Record Profit Helps Propel FirstRand’s Post-Pandemic Rebound
FirstRand Ltd., Africa’s biggest bank by market value, expects to achieve “peak earnings” ahead of its original target after reaching its highest-ever results for a half-year period through June.
“The group previously indicated that it expected to reach peak earnings during the 2023 financial year,” the Johannesburg-based lender said in a statement on Thursday. “However, the speed, extent and breadth of the rebound has exceeded expectations.”
While much of its performance can be attributed to a low-base effect on the back of last year’s pandemic earnings slump, the lender grew pre-provision operating profit by 5% in the 12 months ending in June. Looking ahead, a positive credit cycle is emerging, Chief Executive Officer Alan Pullinger said by phone.
“We see early signs of a drawdown in deposits, so customers are starting to use those deposits,” he said. “At the same some of the advances books are now starting to turn up.”

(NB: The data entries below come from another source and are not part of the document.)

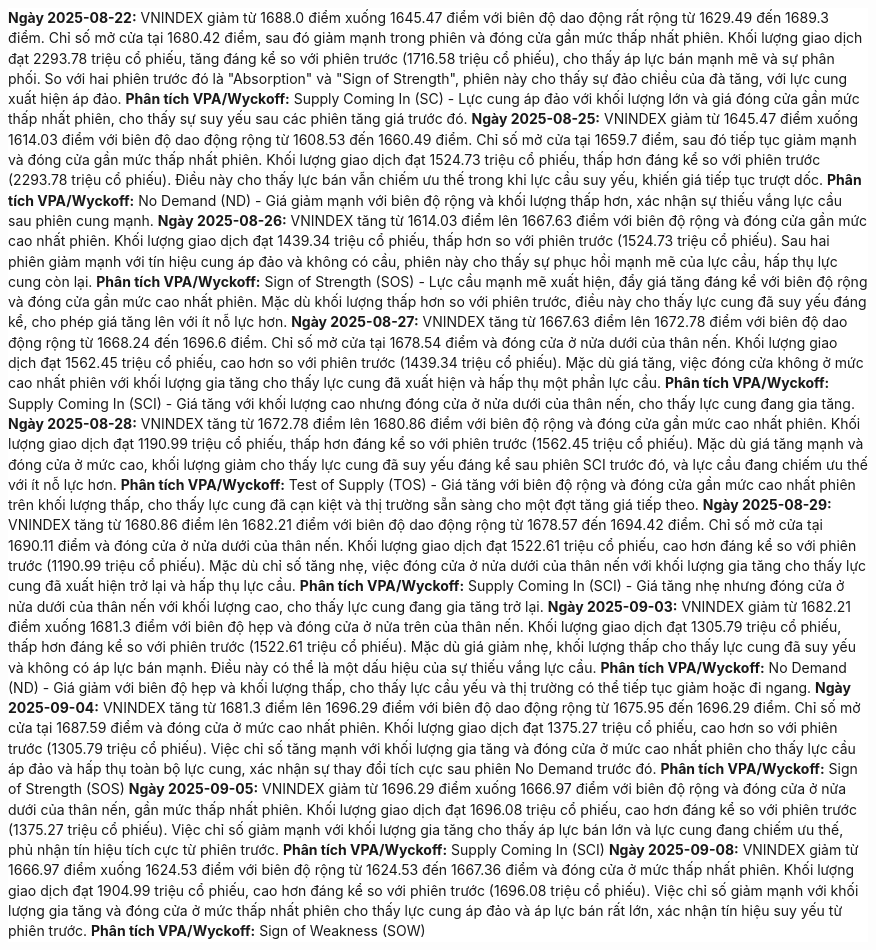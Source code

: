 **Ngày 2025-08-22:** VNINDEX giảm từ 1688.0 điểm xuống 1645.47 điểm với biên độ dao động rất rộng từ 1629.49 đến 1689.3 điểm. Chỉ số mở cửa tại 1680.42 điểm, sau đó giảm mạnh trong phiên và đóng cửa gần mức thấp nhất phiên. Khối lượng giao dịch đạt 2293.78 triệu cổ phiếu, tăng đáng kể so với phiên trước (1716.58 triệu cổ phiếu), cho thấy áp lực bán mạnh mẽ và sự phân phối. So với hai phiên trước đó là "Absorption" và "Sign of Strength", phiên này cho thấy sự đảo chiều của đà tăng, với lực cung xuất hiện áp đảo. **Phân tích VPA/Wyckoff:** Supply Coming In (SC) - Lực cung áp đảo với khối lượng lớn và giá đóng cửa gần mức thấp nhất phiên, cho thấy sự suy yếu sau các phiên tăng giá trước đó.
**Ngày 2025-08-25:** VNINDEX giảm từ 1645.47 điểm xuống 1614.03 điểm với biên độ dao động rộng từ 1608.53 đến 1660.49 điểm. Chỉ số mở cửa tại 1659.7 điểm, sau đó tiếp tục giảm mạnh và đóng cửa gần mức thấp nhất phiên. Khối lượng giao dịch đạt 1524.73 triệu cổ phiếu, thấp hơn đáng kể so với phiên trước (2293.78 triệu cổ phiếu). Điều này cho thấy lực bán vẫn chiếm ưu thế trong khi lực cầu suy yếu, khiến giá tiếp tục trượt dốc. **Phân tích VPA/Wyckoff:** No Demand (ND) - Giá giảm mạnh với biên độ rộng và khối lượng thấp hơn, xác nhận sự thiếu vắng lực cầu sau phiên cung mạnh.
**Ngày 2025-08-26:** VNINDEX tăng từ 1614.03 điểm lên 1667.63 điểm với biên độ rộng và đóng cửa gần mức cao nhất phiên. Khối lượng giao dịch đạt 1439.34 triệu cổ phiếu, thấp hơn so với phiên trước (1524.73 triệu cổ phiếu). Sau hai phiên giảm mạnh với tín hiệu cung áp đảo và không có cầu, phiên này cho thấy sự phục hồi mạnh mẽ của lực cầu, hấp thụ lực cung còn lại. **Phân tích VPA/Wyckoff:** Sign of Strength (SOS) - Lực cầu mạnh mẽ xuất hiện, đẩy giá tăng đáng kể với biên độ rộng và đóng cửa gần mức cao nhất phiên. Mặc dù khối lượng thấp hơn so với phiên trước, điều này cho thấy lực cung đã suy yếu đáng kể, cho phép giá tăng lên với ít nỗ lực hơn.
**Ngày 2025-08-27:** VNINDEX tăng từ 1667.63 điểm lên 1672.78 điểm với biên độ dao động rộng từ 1668.24 đến 1696.6 điểm. Chỉ số mở cửa tại 1678.54 điểm và đóng cửa ở nửa dưới của thân nến. Khối lượng giao dịch đạt 1562.45 triệu cổ phiếu, cao hơn so với phiên trước (1439.34 triệu cổ phiếu). Mặc dù giá tăng, việc đóng cửa không ở mức cao nhất phiên với khối lượng gia tăng cho thấy lực cung đã xuất hiện và hấp thụ một phần lực cầu. **Phân tích VPA/Wyckoff:** Supply Coming In (SCI) - Giá tăng với khối lượng cao nhưng đóng cửa ở nửa dưới của thân nến, cho thấy lực cung đang gia tăng.
**Ngày 2025-08-28:** VNINDEX tăng từ 1672.78 điểm lên 1680.86 điểm với biên độ rộng và đóng cửa gần mức cao nhất phiên. Khối lượng giao dịch đạt 1190.99 triệu cổ phiếu, thấp hơn đáng kể so với phiên trước (1562.45 triệu cổ phiếu). Mặc dù giá tăng mạnh và đóng cửa ở mức cao, khối lượng giảm cho thấy lực cung đã suy yếu đáng kể sau phiên SCI trước đó, và lực cầu đang chiếm ưu thế với ít nỗ lực hơn. **Phân tích VPA/Wyckoff:** Test of Supply (TOS) - Giá tăng với biên độ rộng và đóng cửa gần mức cao nhất phiên trên khối lượng thấp, cho thấy lực cung đã cạn kiệt và thị trường sẵn sàng cho một đợt tăng giá tiếp theo.
**Ngày 2025-08-29:** VNINDEX tăng từ 1680.86 điểm lên 1682.21 điểm với biên độ dao động rộng từ 1678.57 đến 1694.42 điểm. Chỉ số mở cửa tại 1690.11 điểm và đóng cửa ở nửa dưới của thân nến. Khối lượng giao dịch đạt 1522.61 triệu cổ phiếu, cao hơn đáng kể so với phiên trước (1190.99 triệu cổ phiếu). Mặc dù chỉ số tăng nhẹ, việc đóng cửa ở nửa dưới của thân nến với khối lượng gia tăng cho thấy lực cung đã xuất hiện trở lại và hấp thụ lực cầu. **Phân tích VPA/Wyckoff:** Supply Coming In (SCI) - Giá tăng nhẹ nhưng đóng cửa ở nửa dưới của thân nến với khối lượng cao, cho thấy lực cung đang gia tăng trở lại.
**Ngày 2025-09-03:** VNINDEX giảm từ 1682.21 điểm xuống 1681.3 điểm với biên độ hẹp và đóng cửa ở nửa trên của thân nến. Khối lượng giao dịch đạt 1305.79 triệu cổ phiếu, thấp hơn đáng kể so với phiên trước (1522.61 triệu cổ phiếu). Mặc dù giá giảm nhẹ, khối lượng thấp cho thấy lực cung đã suy yếu và không có áp lực bán mạnh. Điều này có thể là một dấu hiệu của sự thiếu vắng lực cầu. **Phân tích VPA/Wyckoff:** No Demand (ND) - Giá giảm với biên độ hẹp và khối lượng thấp, cho thấy lực cầu yếu và thị trường có thể tiếp tục giảm hoặc đi ngang.
**Ngày 2025-09-04:** VNINDEX tăng từ 1681.3 điểm lên 1696.29 điểm với biên độ dao động rộng từ 1675.95 đến 1696.29 điểm. Chỉ số mở cửa tại 1687.59 điểm và đóng cửa ở mức cao nhất phiên. Khối lượng giao dịch đạt 1375.27 triệu cổ phiếu, cao hơn so với phiên trước (1305.79 triệu cổ phiếu). Việc chỉ số tăng mạnh với khối lượng gia tăng và đóng cửa ở mức cao nhất phiên cho thấy lực cầu áp đảo và hấp thụ toàn bộ lực cung, xác nhận sự thay đổi tích cực sau phiên No Demand trước đó. **Phân tích VPA/Wyckoff:** Sign of Strength (SOS)
**Ngày 2025-09-05:** VNINDEX giảm từ 1696.29 điểm xuống 1666.97 điểm với biên độ rộng và đóng cửa ở nửa dưới của thân nến, gần mức thấp nhất phiên. Khối lượng giao dịch đạt 1696.08 triệu cổ phiếu, cao hơn đáng kể so với phiên trước (1375.27 triệu cổ phiếu). Việc chỉ số giảm mạnh với khối lượng gia tăng cho thấy áp lực bán lớn và lực cung đang chiếm ưu thế, phủ nhận tín hiệu tích cực từ phiên trước. **Phân tích VPA/Wyckoff:** Supply Coming In (SCI)
**Ngày 2025-09-08:** VNINDEX giảm từ 1666.97 điểm xuống 1624.53 điểm với biên độ rộng từ 1624.53 đến 1667.36 điểm và đóng cửa ở mức thấp nhất phiên. Khối lượng giao dịch đạt 1904.99 triệu cổ phiếu, cao hơn đáng kể so với phiên trước (1696.08 triệu cổ phiếu). Việc chỉ số giảm mạnh với khối lượng gia tăng và đóng cửa ở mức thấp nhất phiên cho thấy lực cung áp đảo và áp lực bán rất lớn, xác nhận tín hiệu suy yếu từ phiên trước. **Phân tích VPA/Wyckoff:** Sign of Weakness (SOW)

Profit after tax grew 48% to 28.1 billion rand ($1.9 billion) as South Africa’s economy shows signs of recovery. FirstRand will distribute a dividend for the period representing a 56% payout, which is at the lower end of the bank’s target range as it anticipates better growth.
If that doesn’t come about, surplus capital will be spent appropriately in order to maintain returns, Pullinger said in a presentation.
FirstRand and other local banks are reporting better profits as their reserves set aside to cover souring loans fall, after bad debts resulting from the pandemic were less severe than expected. Rivals including Absa Group Ltd. are seeking opportunities to drive growth but have warned that further surges in coronavirus infections and disruptions in power supply remain constraints for businesses in South Africa.
FirstRand continues to seek ways to expand its presence in East Africa, Pullinger said. The company on Wednesday also announced that it was halting its funding for new coal-fired power stations with immediate effect as banks pursue greener technologies.
While FirstRand’s growth was underpinned by the underlying performances from units including FNB and RMB, its vehicle financing arm WesBank experienced a drop in pre-provision operating profit due to lower advances and revenue, and higher costs. The company must also continue managing a 166 billion rand relief book made up of loans rescheduled for customer finances hit by the virus.
FirstRand shares had fallen 2.4% by 2pm in Johannesburg as the six-member FTSE/JSE All Share Banks Index slumped 1.9%.